On Curating
You keep using that word. I do not think it means what you think it means.
-Inigo Montoya, The Princess Bride, 1987.
Attic Alumna Amy linked to an article highlighting the rising popularity of the micro-blogging service Tumblr, whose headline was "Curating Online: Hobbies for Hipsters."
Back in the day, when I was an undergraduate, and people would ask me what my professional ambitions were, I would respond with, "I want to be a curator." Confronted with blank looks, I would have to explain that a curator was the person who put on exhibitions in a museum, but would inevitably be dogged by the persistent misunderstanding that I wanted to become a conservator - because, apparently, that's the only museum job laypeople know about.
So I am grateful that "curation" has entered common parlance. However, this development leaves me with the fear that now, when I say "I want to work as a curator", people will think I want to get paid for a "hipster hobby" on "the interwebs". Tumblr itself isn't doing us museum professionals any favours: its "spotlight" feature is divided into categories of users, one of which is "curators". While some of the descriptions do seem legitimate uses of the title ("STATE is an online exhibition platform that features new projects and statements by artists who use the internet as a primary element in their work") others are not so much: sharing internet content, however narrowly specialized, is not curation. By that definition, links on your Facebook wall are acts of curation, and they just aren't.
I might be a pretentious intellectual, and a bit of a snobby crank, but I really do feel like it's time for a Susan-Pearce-like research project which would seek to investigate and define this. Whereas Pearce wrote about individual collecting, and sought to distinguish it from hoarding, I wonder what she would say about defining these acts of collecting as a form of self-curation. And then, when extended to an internet-based common-place book, does that collecting and sharing become curation simply by dint of its having an audience who are exposed to themed information and media? I'm not talking just about acts of digital preservation, or collecting web-based art; I am asking a more epistemological question. Are we on the Attic "curating" posts about museum news, conferences, and the PhD experience? Is the internet a kind of museum and are we a tiny exhibition space within it? And if so, how does that transform the definition of museum, the professionalisation of curatorship, and the audience experience?
Comments
During my research I was told that curating is more about what is left out than what is included in, and I think it is this distinction that such uses of terminology compromise, as many of these sites encourage fairly expansive iteration. All this is to say nothing of many tumblr users' reckless approach to copyright and provenance.
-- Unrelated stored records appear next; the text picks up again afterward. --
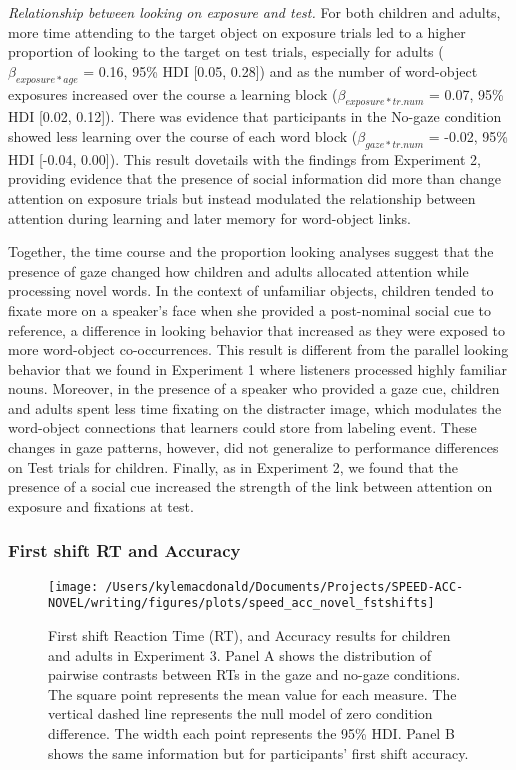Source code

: \documentclass[man,floatsintext]{apa6}
\begin{document}
\emph{Relationship between looking on exposure and test.} For both
children and adults, more time attending to the target object on
exposure trials led to a higher proportion of looking to the target on
test trials, especially for adults (\(\beta_{exposure*age}\) = 0.16,
95\% HDI {[}0.05, 0.28{]}) and as the number of word-object exposures
increased over the course a learning block (\(\beta_{exposure*tr.num}\)
= 0.07, 95\% HDI {[}0.02, 0.12{]}). There was evidence that participants
in the No-gaze condition showed less learning over the course of each
word block (\(\beta_{gaze*tr.num}\) = -0.02, 95\% HDI {[}-0.04,
0.00{]}). This result dovetails with the findings from Experiment 2,
providing evidence that the presence of social information did more than
change attention on exposure trials but instead modulated the
relationship between attention during learning and later memory for
word-object links.

Together, the time course and the proportion looking analyses suggest
that the presence of gaze changed how children and adults allocated
attention while processing novel words. In the context of unfamiliar
objects, children tended to fixate more on a speaker's face when she
provided a post-nominal social cue to reference, a difference in looking
behavior that increased as they were exposed to more word-object
co-occurrences. This result is different from the parallel looking
behavior that we found in Experiment 1 where listeners processed highly
familiar nouns. Moreover, in the presence of a speaker who provided a
gaze cue, children and adults spent less time fixating on the distracter
image, which modulates the word-object connections that learners could
store from labeling event. These changes in gaze patterns, however, did
not generalize to performance differences on Test trials for children.
Finally, as in Experiment 2, we found that the presence of a social cue
increased the strength of the link between attention on exposure and
fixations at test.

\subsubsection{First shift RT and
Accuracy}\label{first-shift-rt-and-accuracy}

\begin{figure}[!t]

{\centering \texttt{[image: /Users/kylemacdonald/Documents/Projects/SPEED-ACC-NOVEL/writing/figures/plots/speed\_acc\_novel\_fstshifts]} 

}

\caption{First shift Reaction Time (RT), and Accuracy results for children and adults in Experiment 3. Panel A shows the distribution of pairwise contrasts between RTs in the gaze and no-gaze conditions. The square point represents the mean value for each measure. The vertical dashed line represents the null model of zero condition difference. The width each point represents the 95\% HDI. Panel B shows the same information but for participants' first shift accuracy.}\label{fig:speed-acc-novel-shifts}
\end{figure}
\end{document}
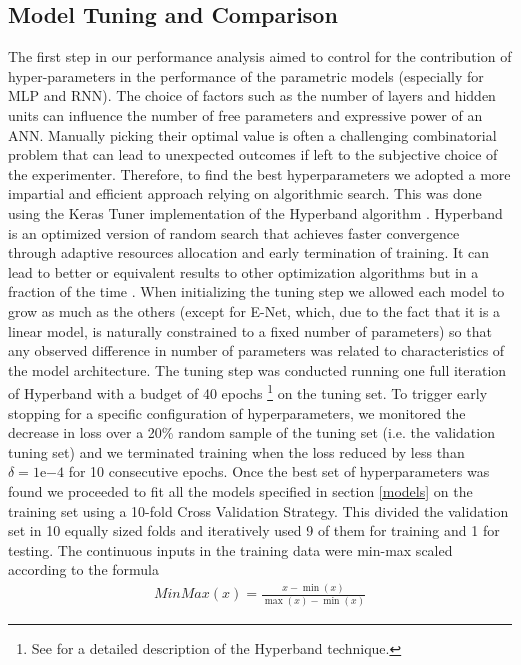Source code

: \subsection{Model Tuning and Comparison}
The first step in our performance analysis aimed to control for the contribution of hyper-parameters in the performance of the parametric models (especially for MLP and RNN). The choice of factors such as the number of layers and hidden units can influence the number of free parameters and expressive power of an ANN. Manually picking their optimal value is often a challenging combinatorial problem that can lead to unexpected outcomes if left to the subjective choice of the experimenter. Therefore, to find the best hyperparameters we adopted a more impartial and efficient approach relying on algorithmic search. This was done using the Keras Tuner implementation \cite{omalley2019kerastuner} of the Hyperband algorithm \cite{li2017hyperband}. Hyperband is an optimized version of random search that achieves faster convergence through adaptive resources allocation and early termination of training. It can lead to better or equivalent results to other optimization algorithms but in a fraction of the time \cite{li2017hyperband}. When initializing the tuning step we allowed each model to grow as much as the others (except for E-Net, which,  due to the fact that it is a linear model, is naturally constrained to a fixed number of parameters) so that any observed difference in number of parameters was related to characteristics of the model architecture. The tuning step was conducted running one full iteration of Hyperband with a budget of 40 epochs \footnote{See  \cite{li2017hyperband,hyperwebs} for a detailed description of the Hyperband technique.} on the tuning set. To trigger early stopping for a specific configuration of hyperparameters, we monitored the decrease in loss over a 20\% random sample of the tuning set (i.e. the validation tuning set) and we terminated training when the loss reduced by less than $\delta = 1\mathrm{e}{-4}$ for 10 consecutive epochs. Once the best set of hyperparameters was found we proceeded to fit all the models specified in section \ref{models} on the training set using a 10-fold Cross Validation Strategy. This  divided the validation set in 10 equally sized folds and iteratively used 9 of them for training and 1 for testing. The continuous inputs in the training data were min-max scaled according to the formula
\begin{equation}
  \begin{gathered} 
  \label{min_max}
        MinMax(x) =\frac{x - \min(x)} {\max(x) - \min(x)} 
  \end{gathered}
\end{equation}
And you are so right about Tumblr. There are so many images I would like to reblog, but don't out of principle: if there isn't a citation, I won't blog it. And I don't follow people who post without credit either.
I never knew this was Tumblr's headline. I can definitely understand why someone working professionally as a curator would find this inappropriate as Tumblr users do have a reckless approach to copyright and provenance.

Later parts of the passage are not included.